2021年1月11日月曜日

ロバート ウェストール 弟の戦争

  FBでは、雪のけの投稿ばかり、本当に皆さんお疲れ様でした。我が家もそんな三連休。最終日の今日は息子と二人で雪のけです。自分よりバリバリ力強く働く様子を見て、高校生となった息子の頼もしさに感動しました。成績が良いとかスポーツで活躍なども良いのでしょうが、私は子供が家族に支えられる立場から、支える立場になってくれた時の喜びが最高だと思いました。

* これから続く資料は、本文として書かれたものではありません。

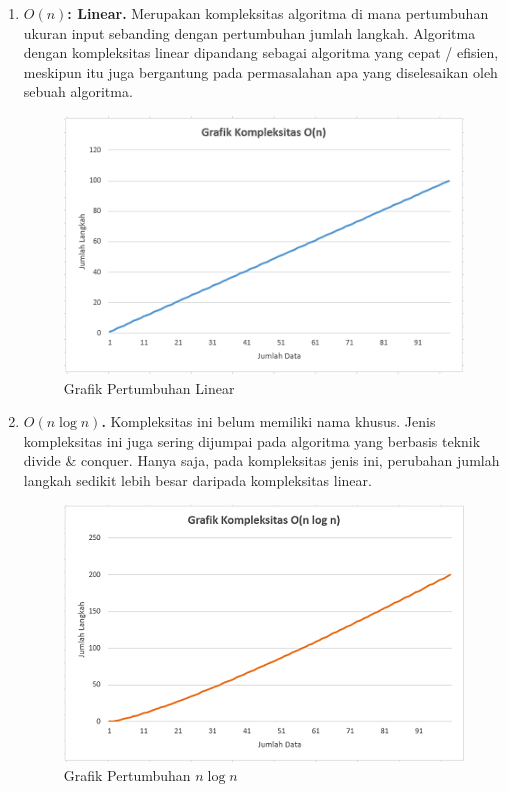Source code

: \begin{enumerate}
    \FloatBarrier

    \item \textbf{$O (n)$: Linear.} Merupakan kompleksitas algoritma di mana pertumbuhan ukuran input sebanding dengan pertumbuhan jumlah langkah. Algoritma dengan kompleksitas linear dipandang sebagai algoritma yang cepat / efisien, meskipun itu juga bergantung pada permasalahan apa yang diselesaikan oleh sebuah algoritma.

    \begin{figure}
        \centering
        \includegraphics[width=\textwidth]{fig/LinearGrowth}
        \caption{Grafik Pertumbuhan Linear}
    \end{figure}

    \FloatBarrier

    \item \textbf{$O (n \log n)$.} Kompleksitas ini belum memiliki nama khusus. Jenis kompleksitas ini juga sering dijumpai pada algoritma yang berbasis teknik divide \& conquer. Hanya saja, pada kompleksitas jenis ini, perubahan jumlah langkah sedikit lebih besar daripada kompleksitas linear.

    \begin{figure}
        \centering
        \includegraphics[width=\textwidth]{fig/NLogNGrowth}
        \caption{Grafik Pertumbuhan $n \log n$}
    \end{figure}


\end{enumerate}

 さて、今日お勧めする本は、劇場化していく戦争を身近な自分たちの恐怖として、取り戻すための児童文学の傑作です。


 舞台はイギリス、主人公のトムは、3つ下の弟アンディに頼れるやつという意味のフィギスというあだ名を付けています。二人はとても仲の良い兄弟です。フィギスは感受性と好奇心がとても強く、休暇に家族で訪れたスペインで、新聞にあった飢えに苦しむエチオピアの子供の写真にのめり込み、食べ物に手をつけなくなるなど、時々可哀想な他者とシンクロし、家族を巻き込んで大騒ぎになることがあります。12歳になったフィギスは、中東で湾岸戦争が始まったときに、イラク軍の少年兵ラティーフとシンクロしてしまいます。トムは、圧倒的な兵力のアメリカに苦戦するラティーフの姿をフィギスを通じ見て、テレビに映ることの無い戦争の現実を知ることになります。


 本書は小学生から読める児童書なのですが、ここまで中東で起きている戦争の恐怖や悲劇を身近に感じさせてくれる本は数少ないのではないかと思いました。どんどん戦争がその本質を隠され、ショーのようになっていく現状に、著者は憤っているのです。


 本書の重要な登場人物にラシード先生という中東系のフィギスの主治医がいます。そのラシード先生がトムに語りかける言葉が、それぞれ素晴らしいんです。一つ書き抜くと「この戦争は、何人殺したかをくちにするのがはばかられる初めての戦争だ。一般市民はテレビで小ぎれいな映像を見せられて、これが戦争だって信じてるんだろうか。みんな小さな子供みたいに、おとぎ話を信じてるって言うのか。それとも真実から目をそむけたいんだろうか」というものです。


 真実から目をそむけないための第一歩として、ぜひ、ご一読ください。